Far too often in politics there’s too much Republican vs. Democrat rhetoric that takes the focus off the crucial things we need to do to be effective. Please know that in every aspect of my public service to you, I will look to rise above such pettiness, because I believe that real experience transcends partisan politics.
The 26th District offers a diversity of job opportunities, and I’m committed to protecting and growing:
Blue-collar, family-wage jobs that are supported by the Puget Sound Naval Shipyard and the multitude of ancillary businesses in the surrounding areas.
High-wage jobs around the technology industry that our region is geographically positioned, between Tacoma and Seattle, to attract. I have already submitted a Bill (HB 2785) to assist in the establishment of information technology businesses in our District.

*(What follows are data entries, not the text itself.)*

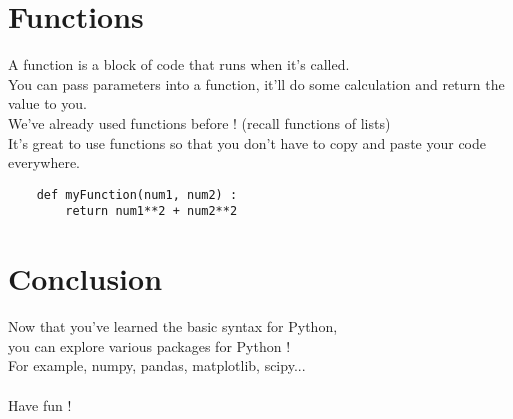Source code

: \documentclass[12pt]{article}
\begin{document}
\begin{CJK*}{UTF8}{bkai}
\section{Functions}
A function is a block of code that runs when it's called.\\
You can pass parameters into a function, it'll do some calculation and return the value to you.\\
We've already used functions before ! (recall functions of lists)\\
It's great to use functions so that you don't have to copy and paste your code everywhere.

\begin{verbatim}
    def myFunction(num1, num2) :
        return num1**2 + num2**2
\end{verbatim}

\section{Conclusion}
Now that you've learned the basic syntax for Python, \\
you can explore various packages for Python ! \\
For example, numpy, pandas, matplotlib, scipy... \\\\
Have fun !


\end{CJK*}
\end{document}
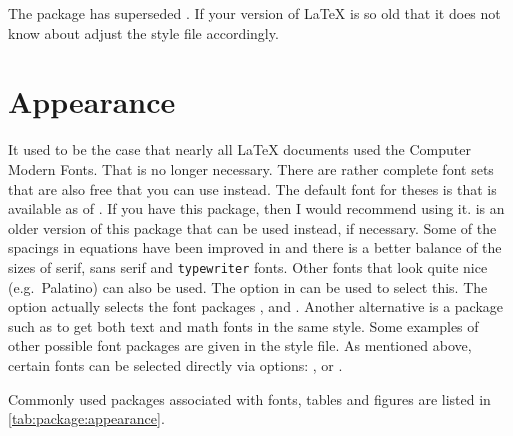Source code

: The package  has superseded .
If your version of \LaTeX{} is so old that it does not know about
 adjust the  style file accordingly.

\section{Appearance}%
\label{sec:package:appearance}

It used to be the case that nearly all \LaTeX{} documents used the
Computer Modern Fonts. That is no longer necessary. There are rather
complete font sets that are also free that you can use instead.
The default font for theses is  that is available as of .
If you have this package, then I would recommend using it.
 is an older version of this package that can be used instead, if necessary.
Some of the spacings in equations have been improved in 
and there is a better balance of the sizes of serif, \textsf{sans serif} and \texttt{typewriter} fonts.
Other fonts that look quite nice (e.g.\ Palatino) can also be used.
The option  in  can be used to select this.
The option actually selects the font packages ,  and .
Another alternative is a package such as  
to get both text and math fonts in the same style. 
Some examples of other possible font packages are given in the style file.
As mentioned above, certain fonts can be selected directly via options:
,  or .

Commonly used packages associated with fonts, tables and
figures are listed in \cref{tab:package:appearance}.

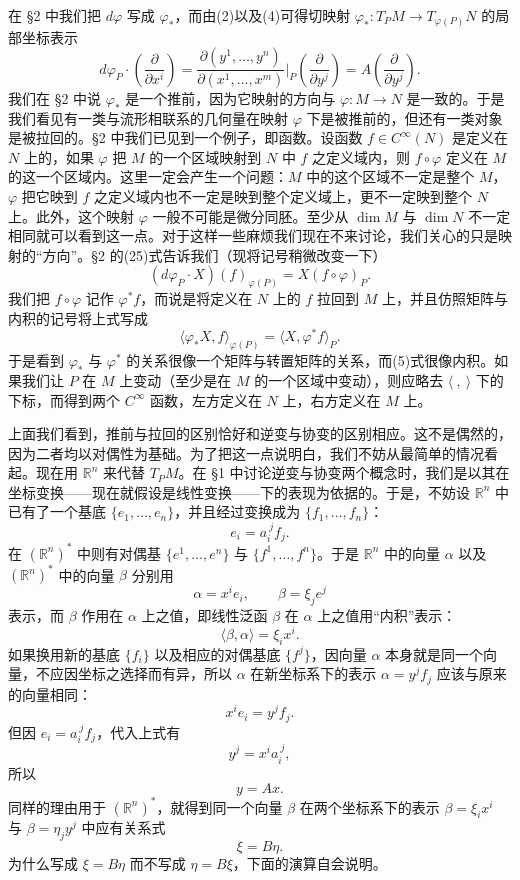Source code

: 在 §2 中我们把 $d\varphi$ 写成 $\varphi_*$，而由(2)以及(4)可得切映射 $\varphi_*:T_PM\to T_{\varphi(P)}N$ 的局部坐标表示
\[
 d\varphi_P\cdot\left(\frac{\partial}{\partial x^i}\right)
 =\frac{\partial(y^1,\ldots,y^n)}{\partial(x^1,\ldots,x^m)}\Big|_P
 \left(\frac{\partial}{\partial y^j}\right)
 =A\left(\frac{\partial}{\partial y^j}\right).
\]
我们在 §2 中说 $\varphi_*$ 是一个推前，因为它映射的方向与 $\varphi:M\to N$ 是一致的。于是我们看见有一类与流形相联系的几何量在映射 $\varphi$ 下是被推前的，但还有一类对象是被拉回的。§2 中我们已见到一个例子，即函数。设函数 $f\in C^\infty(N)$ 是定义在 $N$ 上的，如果 $\varphi$ 把 $M$ 的一个区域映射到 $N$ 中 $f$ 之定义域内，则 $f\circ\varphi$ 定义在 $M$ 的这一个区域内。这里一定会产生一个问题：$M$ 中的这个区域不一定是整个 $M$，$\varphi$ 把它映到 $f$ 之定义域内也不一定是映到整个定义域上，更不一定映到整个 $N$ 上。此外，这个映射 $\varphi$ 一般不可能是微分同胚。至少从 $\dim M$ 与 $\dim N$ 不一定相同就可以看到这一点。对于这样一些麻烦我们现在不来讨论，我们关心的只是映射的“方向”。§2 的(25)式告诉我们（现将记号稍微改变一下）
\[
 (d\varphi_P\cdot X)(f)_{\varphi(P)}=X(f\circ\varphi)_P.
\]
我们把 $f\circ\varphi$ 记作 $\varphi^*f$，而说是将定义在 $N$ 上的 $f$ 拉回到 $M$ 上，并且仿照矩阵与内积的记号将上式写成
\begin{equation}
 \langle\varphi_*X,f\rangle_{\varphi(P)}=\langle X,\varphi^*f\rangle_P.
 \tag{5}
\end{equation}
于是看到 $\varphi_*$ 与 $\varphi^*$ 的关系很像一个矩阵与转置矩阵的关系，而(5)式很像内积。如果我们让 $P$ 在 $M$ 上变动（至少是在 $M$ 的一个区域中变动），则应略去 $\langle\ ,\ \rangle$ 下的下标，而得到两个 $C^\infty$ 函数，左方定义在 $N$ 上，右方定义在 $M$ 上。

上面我们看到，推前与拉回的区别恰好和逆变与协变的区别相应。这不是偶然的，因为二者均以对偶性为基础。为了把这一点说明白，我们不妨从最简单的情况看起。现在用 $\mathbb R^n$ 来代替 $T_PM$。在 §1 中讨论逆变与协变两个概念时，我们是以其在坐标变换——现在就假设是线性变换——下的表现为依据的。于是，不妨设 $\mathbb R^n$ 中已有了一个基底 $\{e_1,\ldots,e_n\}$，并且经过变换成为 $\{f_1,\ldots,f_n\}$：
\[
 e_i=a_i^{\ j}f_j.
\]
在 $(\mathbb R^n)^*$ 中则有对偶基 $\{e^1,\ldots,e^n\}$ 与 $\{f^1,\ldots,f^n\}$。于是 $\mathbb R^n$ 中的向量 $\alpha$ 以及 $(\mathbb R^n)^*$ 中的向量 $\beta$ 分别用
\[
 \alpha=x^ie_i,\qquad \beta=\xi_j e^j
\]
表示，而 $\beta$ 作用在 $\alpha$ 上之值，即线性泛函 $\beta$ 在 $\alpha$ 上之值用“内积”表示：
\[
 \langle\beta,\alpha\rangle=\xi_ix^i.
\]
如果换用新的基底 $\{f_i\}$ 以及相应的对偶基底 $\{f^j\}$，因向量 $\alpha$ 本身就是同一个向量，不应因坐标之选择而有异，所以 $\alpha$ 在新坐标系下的表示 $\alpha=y^jf_j$ 应该与原来的向量相同：
\[
 x^ie_i=y^jf_j.
\]
但因 $e_i=a_i^{\ j}f_j$，代入上式有
\[
 y^j=x^ia_i^{\ j},
\]
所以
\[
 y=A x.
\]
同样的理由用于 $(\mathbb R^n)^*$，就得到同一个向量 $\beta$ 在两个坐标系下的表示 $\beta=\xi_ix^i$ 与 $\beta=\eta_j y^j$ 中应有关系式
\[
 \xi=B\eta.
\]
为什么写成 $\xi=B\eta$ 而不写成 $\eta=B\xi$，下面的演算自会说明。

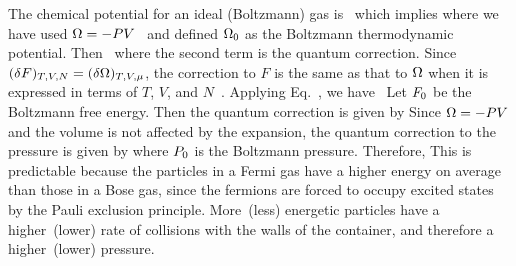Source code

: {	The chemical potential for an ideal (Boltzmann) gas is~\cite[pp.~127, 151]{Landau}
	which implies
	where we have used $\Omega = -P V$~\cite[p.~69]{Landau} and defined $\Omega_0$ as the Boltzmann thermodynamic potential.  Then~\cite[p.~151]{Landau}
	where the second term is the quantum correction.  Since $(\delta F)_{T, V, N} = (\delta \Omega)_{T, V, \mu}$, the correction to $F$ is the same as that to $\Omega$ when it is expressed in terms of $T$, $V$, and $N$~\cite[pp.~69, 151]{Landau}.  Applying Eq.~, we have~\cite[p.~151]{Landau}
	Let $F_0$ be the Boltzmann free energy.  Then the quantum correction is given by
	Since $\Omega = -P V$ and the volume is not affected by the expansion, the quantum correction to the pressure is given by
	where $P_0$ is the Boltzmann pressure.  Therefore,  This is predictable because the particles in a Fermi gas have a higher energy on average than those in a Bose gas, since the fermions are forced to occupy excited states by the Pauli exclusion principle.  More~(less) energetic particles have a higher~(lower) rate of collisions with the walls of the container, and therefore a higher~(lower) pressure.
}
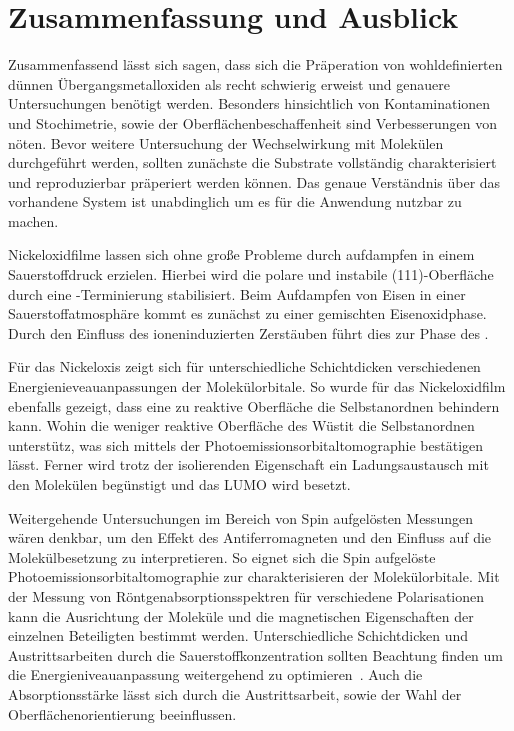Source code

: \chapter{Zusammenfassung und Ausblick}
    Zusammenfassend lässt sich sagen, dass sich die Präperation von wohldefinierten dünnen Übergangsmetalloxiden als recht schwierig erweist und genauere Untersuchungen benötigt werden.
    Besonders hinsichtlich von Kontaminationen und Stochimetrie, sowie der Oberflächenbeschaffenheit sind Verbesserungen von nöten.
    Bevor weitere Untersuchung der Wechselwirkung mit Molekülen durchgeführt werden, sollten zunächste die Substrate vollständig charakterisiert und reproduzierbar präperiert werden können.
    Das genaue Verständnis über das vorhandene System ist unabdinglich um es für die Anwendung nutzbar zu machen.

    Nickeloxidfilme lassen sich ohne große Probleme durch aufdampfen in einem Sauerstoffdruck erzielen.
    Hierbei wird die polare und instabile (111)-Oberfläche durch eine -Terminierung stabilisiert.
    Beim Aufdampfen von Eisen in einer Sauerstoffatmosphäre kommt es zunächst zu einer gemischten Eisenoxidphase.
    Durch den Einfluss des ioneninduzierten Zerstäuben führt dies zur Phase des .
    
    Für das Nickeloxis zeigt sich für unterschiedliche Schichtdicken verschiedenen Energienieveauanpassungen der Molekülorbitale.
    So wurde für das Nickeloxidfilm ebenfalls gezeigt, dass eine zu reaktive Oberfläche die Selbstanordnen behindern kann.
    Wohin die weniger reaktive Oberfläche des Wüstit die Selbstanordnen unterstütz, was sich mittels der Photoemissionsorbitaltomographie bestätigen lässt.
    Ferner wird trotz der isolierenden Eigenschaft ein Ladungsaustausch mit den Molekülen begünstigt und das LUMO wird besetzt.

    Weitergehende Untersuchungen im Bereich von Spin aufgelösten Messungen wären denkbar, um den Effekt des Antiferromagneten und den Einfluss auf die Molekülbesetzung zu interpretieren.
    So eignet sich die Spin aufgelöste Photoemissionsorbitaltomographie zur charakterisieren der Molekülorbitale.
    Mit der Messung von Röntgenabsorptionsspektren für verschiedene Polarisationen kann die Ausrichtung der Moleküle und die magnetischen Eigenschaften der einzelnen Beteiligten bestimmt werden.
    Unterschiedliche Schichtdicken und Austrittsarbeiten durch die Sauerstoffkonzentration sollten Beachtung finden um die Energieniveauanpassung weitergehend zu optimieren~\cite{IF_8}.
    Auch die Absorptionsstärke lässt sich durch die Austrittsarbeit, sowie der Wahl der Oberflächenorientierung beeinflussen.
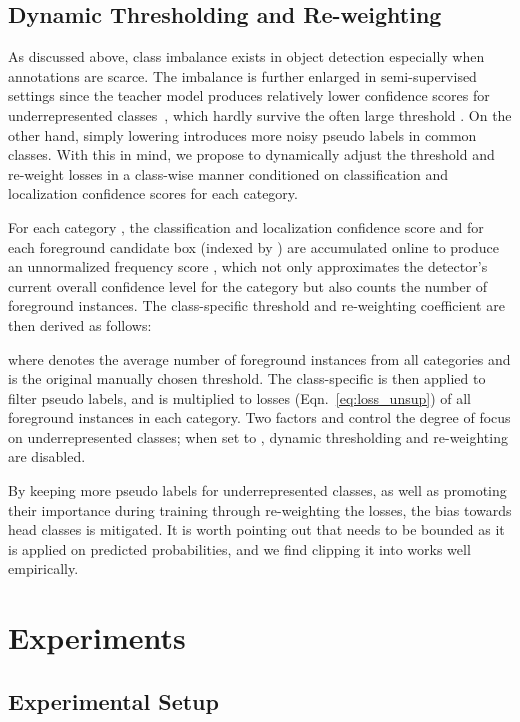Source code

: \documentclass[letterpaper]{article} \usepackage{aaai22}  \usepackage{times}  \usepackage{helvet}  \usepackage{courier}  \usepackage[hyphens]{url}  \usepackage{graphicx} \urlstyle{rm} \def\UrlFont{\rm}  \usepackage{natbib}  \usepackage{caption} \DeclareCaptionStyle{ruled}{labelfont=normalfont,labelsep=colon,strut=off} \frenchspacing  \setlength{\pdfpagewidth}{8.5in}  \setlength{\pdfpageheight}{11in}  \usepackage{algorithm}
\begin{document}
\subsection{Dynamic Thresholding and Re-weighting} \label{sec:approach_dynamic}
As discussed above, class imbalance exists in object detection especially when annotations are scarce. The imbalance is further enlarged in semi-supervised settings since the teacher model produces relatively lower confidence scores for underrepresented classes~\cite{dave2021evaluating}, which hardly survive the often large threshold . On the other hand, simply lowering  introduces more noisy pseudo labels in common classes. With this in mind, we propose to dynamically adjust the threshold and re-weight losses in a class-wise manner conditioned on classification and localization confidence scores for each category.


For each category , the classification and localization confidence score  and  for each foreground candidate box (indexed by ) are accumulated online to produce an unnormalized frequency score , which not only approximates the detector's current overall confidence level for the category but also counts the number of foreground instances. The class-specific threshold  and re-weighting coefficient  are then derived as follows:
 
where  denotes the average number of foreground instances from all categories and  is the original manually chosen threshold. The class-specific  is then applied to filter pseudo labels, and  is multiplied to losses (Eqn.~\ref{eq:loss_unsup}) of all foreground instances in each category. Two factors  and  control the degree of focus on underrepresented classes; when set to , dynamic thresholding and re-weighting are disabled.

By keeping more pseudo labels for underrepresented classes, as well as promoting their importance during training through re-weighting the losses, the bias towards head classes is mitigated. It is worth pointing out that  needs to be bounded as it is applied on predicted probabilities, and we find clipping it into  works well empirically. 



\section{Experiments} \label{sec:exp}

\subsection{Experimental Setup} \label{sec:exp_setup}
\end{document}
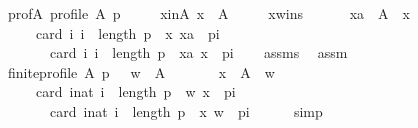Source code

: \begin{isabellebody}
\ \ \ \ prof{\isacharunderscore}{\kern0pt}A{\isacharcolon}{\kern0pt}\ {\isachardoublequoteopen}profile\ A\ p{\isachardoublequoteclose}\ \isanewline
\ \ \ \ x{\isacharunderscore}{\kern0pt}in{\isacharunderscore}{\kern0pt}A{\isacharcolon}{\kern0pt}\ {\isachardoublequoteopen}x\ {\isasymin}\ A{\isachardoublequoteclose}\ \isanewline
\ \ \ \ x{\isacharunderscore}{\kern0pt}wins{\isacharcolon}{\kern0pt}\isanewline
\ \ \ \ \ \ {\isachardoublequoteopen}{\isasymforall}xa\ {\isasymin}\ A\ {\isacharminus}{\kern0pt}\ {\isacharbraceleft}{\kern0pt}x{\isacharbraceright}{\kern0pt}{\isachardot}{\kern0pt}\isanewline
\ \ \ \ \ \ \ \ card\ {\isacharbraceleft}{\kern0pt}i{\isachardot}{\kern0pt}\ i\ {\isacharless}{\kern0pt}\ length\ p\ {\isasymand}\ {\isacharparenleft}{\kern0pt}x{\isacharcomma}{\kern0pt}\ xa{\isacharparenright}{\kern0pt}\ {\isasymin}\ p{\isacharbang}{\kern0pt}i{\isacharbraceright}{\kern0pt}\ {\isacharless}{\kern0pt}\isanewline
\ \ \ \ \ \ \ \ \ \ card\ {\isacharbraceleft}{\kern0pt}i{\isachardot}{\kern0pt}\ i\ {\isacharless}{\kern0pt}\ length\ p\ {\isasymand}\ {\isacharparenleft}{\kern0pt}xa{\isacharcomma}{\kern0pt}\ x{\isacharparenright}{\kern0pt}\ {\isasymin}\ p{\isacharbang}{\kern0pt}i{\isacharbraceright}{\kern0pt}{\isachardoublequoteclose}\isanewline
\ \ \isamarkupfalse%
\ assms\ \isamarkupfalse%
\ assm{\isacharcolon}{\kern0pt}\isanewline
\ \ \ \ {\isachardoublequoteopen}finite{\isacharunderscore}{\kern0pt}profile\ A\ p\ {\isasymand}\ \ w\ {\isasymin}\ A\ {\isasymand}\isanewline
\ \ \ \ \ \ {\isacharparenleft}{\kern0pt}{\isasymforall}x\ {\isasymin}\ A\ {\isacharminus}{\kern0pt}\ {\isacharbraceleft}{\kern0pt}w{\isacharbraceright}{\kern0pt}{\isachardot}{\kern0pt}\isanewline
\ \ \ \ \ \ \ \ card\ {\isacharbraceleft}{\kern0pt}i{\isacharcolon}{\kern0pt}{\isacharcolon}{\kern0pt}nat{\isachardot}{\kern0pt}\ i\ {\isacharless}{\kern0pt}\ length\ p\ {\isasymand}\ {\isacharparenleft}{\kern0pt}w{\isacharcomma}{\kern0pt}\ x{\isacharparenright}{\kern0pt}\ {\isasymin}\ p{\isacharbang}{\kern0pt}i{\isacharbraceright}{\kern0pt}\ {\isacharless}{\kern0pt}\isanewline
\ \ \ \ \ \ \ \ \ \ card\ {\isacharbraceleft}{\kern0pt}i{\isacharcolon}{\kern0pt}{\isacharcolon}{\kern0pt}nat{\isachardot}{\kern0pt}\ i\ {\isacharless}{\kern0pt}\ length\ p\ {\isasymand}\ {\isacharparenleft}{\kern0pt}x{\isacharcomma}{\kern0pt}\ w{\isacharparenright}{\kern0pt}\ {\isasymin}\ p{\isacharbang}{\kern0pt}i{\isacharbraceright}{\kern0pt}{\isacharparenright}{\kern0pt}{\isachardoublequoteclose}\isanewline
\ \ \ \ \isamarkupfalse%
\ simp\isanewline

\end{isabellebody}
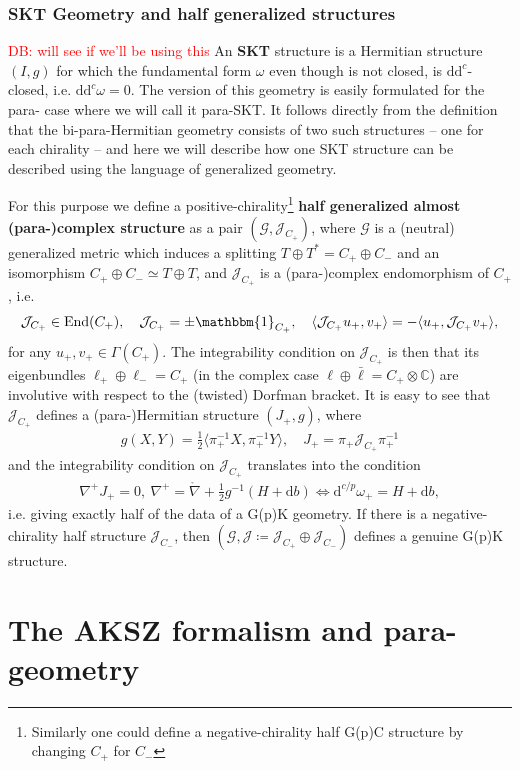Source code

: \documentclass[letterpaper,12pt]{article}
\newcommand{\TT}{{T\oplus T^*}}
\newcommand{\JJ}{\mathcal{J}}
\newcommand{\GG}{\mathcal{G}}
\newcommand{\id}{\mathbbm{1}}
\newcommand{\lc}{\mathring{\n}}
\newcommand{\n}{\nabla}
\newcommand{\rd}{\mathrm{d}}
\newcommand{\se}{\Gamma}
\newcommand{\la}{\langle}
\newcommand{\ra}{\rangle}
\theoremstyle{definition}
\theoremstyle{remark}
\theoremstyle{examples}
\DeclareMathOperator{\End}{End}
\def\david{\textcolor{red}{DB: }\textcolor{red}}
\begin{document}
\subsubsection{SKT Geometry and half generalized structures}
\david{will see if we'll be using this}
An {\bf SKT} structure is a Hermitian structure $(I,g)$ for which the fundamental form $\omega$ even though is not closed, is $\rd \rd^c$-closed, i.e. $\rd \rd^c \omega=0$. The version of this geometry is easily formulated for the para- case where we will call it para-SKT. It follows directly from the definition that the bi-para-Hermitian geometry consists of two such structures -- one for each chirality -- and here we will describe how one SKT structure can be described using the language of generalized geometry.

For this purpose we define a positive-chirality\footnote{Similarly one could define a negative-chirality half G(p)C structure by changing $C_+$ for $C_-$} {\bf half generalized almost (para-)complex structure} as a pair $(\GG,\JJ_{C_+})$, where $\GG$ is a (neutral) generalized metric which induces a splitting $\TT=C_+\oplus C_-$ and an isomorphism $C_+\oplus C_-\simeq T\oplus T$, and $\JJ_{C_+}$ is a (para-)complex endomorphism of $C_+$, i.e.
\begin{align*}
\JJ_{C_+}\in \End(C_+),\quad \JJ_{C_+}=\pm \id_{C_+},\quad \la \JJ_{C_+} u_+,v_+\ra=-\la u_+,\JJ_{C_+} v_+\ra,
\end{align*}
for any $u_+,v_+ \in \se(C_+)$. The integrability condition on $\JJ_{C_+}$ is then that its eigenbundles $\ell_+\oplus \ell_-=C_+$ (in the complex case $\ell\oplus \bar{\ell}=C_+\otimes \mathbb{C}$) are involutive with respect to the (twisted) Dorfman bracket. It is easy to see that $\JJ_{C_+}$ defines a (para-)Hermitian structure $(J_+,g)$, where
\begin{align*}
g(X,Y)=\frac{1}{2}\la \pi_+^{-1}X,\pi_+^{-1}Y\ra,\quad J_+=\pi_+\JJ_{C_+}\pi^{-1}_+
\end{align*}
and the integrability condition on $\JJ_{C_+}$ translates into the condition
\begin{align*}
\n^+J_+=0,\ \n^+=\lc+\frac{1}{2}g^{-1}(H+\rd b) \Longleftrightarrow \rd^{c/p}\omega_+=H+\rd b,
\end{align*}
i.e. giving exactly half of the data of a G(p)K geometry. If there is a negative-chirality half structure $\JJ_{C_-}$, then $(\GG,\JJ\coloneqq \JJ_{C_+}\oplus \JJ_{C_-})$ defines a genuine G(p)K structure.

\section{The AKSZ formalism and para-geometry} \label{sec: AKSZ}
\end{document}
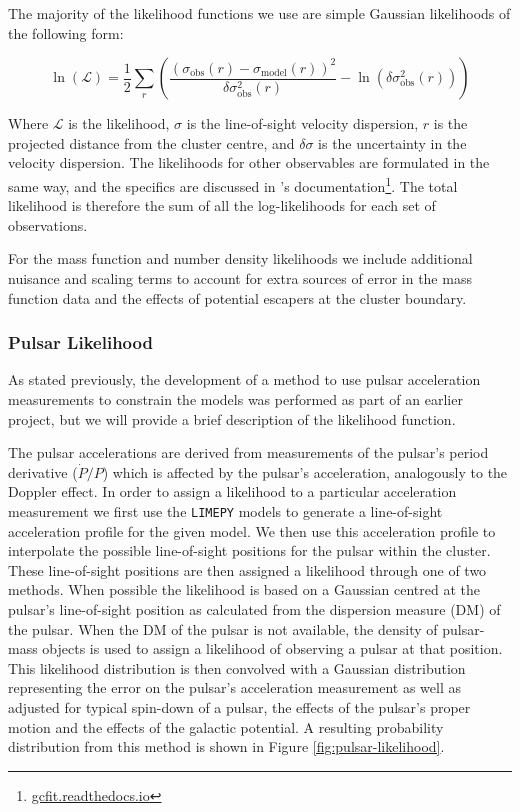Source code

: The majority of the likelihood functions we use are simple Gaussian likelihoods of the following
form:

\begin{equation}
    \ln \left(\mathcal{L}\right)=\frac{1}{2}
    \sum_{r}\left(\frac{\left(\sigma_{\mathrm{obs}}(r)
        -\sigma_{\mathrm{model}}(r)\right)^{2}}{\delta \sigma_{\mathrm{obs}}^{2}(r)}
    -\ln \left(\delta \sigma_{\mathrm{obs}}^{2}(r)\right)\right)
\end{equation}

Where $\mathcal{L}$ is the likelihood, $\sigma$ is the line-of-sight velocity dispersion, $r$ is the
projected distance from the cluster centre, and $\delta \sigma$ is the uncertainty in the velocity
dispersion. The likelihoods for other observables are formulated in the same way, and the specifics
are discussed in 's documentation\footnote{\url{gcfit.readthedocs.io}}. The total
likelihood is therefore the sum of all the log-likelihoods for each set of observations.

For the mass function and number density likelihoods we include additional nuisance and scaling
terms to account for extra sources of error in the mass function data and the effects of potential
escapers at the cluster boundary.

\subsubsection{Pulsar Likelihood}

As stated previously, the development of a method to use pulsar acceleration measurements to
constrain the models was performed as part of an earlier project, but we will provide a brief
description of the likelihood function.

The pulsar accelerations are derived from measurements of the pulsar's period derivative
($\dot{P}/P$) which is affected by the pulsar's acceleration, analogously to the Doppler effect. In
order to assign a likelihood to a particular acceleration measurement we first use the
\texttt{LIMEPY} models to generate a line-of-sight acceleration profile for the given model. We then
use this acceleration profile to interpolate the possible line-of-sight positions for the pulsar
within the cluster. These line-of-sight positions are then assigned a likelihood through one of two
methods. When possible the likelihood is based on a Gaussian centred at the pulsar's line-of-sight
position as calculated from the dispersion measure (DM) of the pulsar. When the DM of the pulsar is
not available, the density of pulsar-mass objects is used to assign a likelihood of observing a
pulsar at that position. This likelihood distribution is then convolved with a Gaussian distribution
representing the error on the pulsar's acceleration measurement as well as adjusted for typical
spin-down of a pulsar, the effects of the pulsar's proper motion and the effects of the galactic
potential. A resulting probability distribution from this method is shown in Figure
\ref{fig:pulsar-likelihood}.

Small businesses which create so many jobs and bear such a heavy burden under Washington’s Business & Occupation tax.
We face significant challenges in providing access to affordable health care and insurance. I’m committed to addressing these.
Obamacare is driving up insurance costs for many middle-income people, and for small business owners. There are a number of alternatives that will better meet the needs of citizens of the 26th District.
Medicaid – Most of the people signing up for Obamacare in Washington are on Medicaid, which means state government will have much higher costs to pay in the future. My focus on job creation will offer people the opportunity to obtain healthcare through their employers instead of relying on the State.
Mental health – Lack of proper funding for the mentally ill is of critical importance, and an issue which the Legislature must address in the coming years.
If we’re not disciplined with tax dollars, we won’t be able to do the things we need to for the citizens of Washington State. A few of the more pressing issues are:
Transportation: Washington State Department of Transportation (WSDOT) has not always been a good steward of our hard-earned tax dollars. To keep our ferries and roads properly funded, we need a better-run and cost-effective transportation system.
Our most vulnerable citizens – people with developmental disabilities and mental illness, and the homeless – rely on state leaders to prioritize spending so they have adequate support.
Education: Last, but certainly not least, the State has fallen behind on K-12 achievement and we must catch up. This is crucial if our children are to compete in a global marketplace.
A note about prioritization:
To be effective for our children and their future, it is critical that we begin to prioritize. For example, when you’re sitting at the table going over your household budget, you don’t prioritize going to the movies above putting gas in your car or food on the table. Government needs to prioritize, too, and begin to demonstrate that it can be a faithful steward of our resources.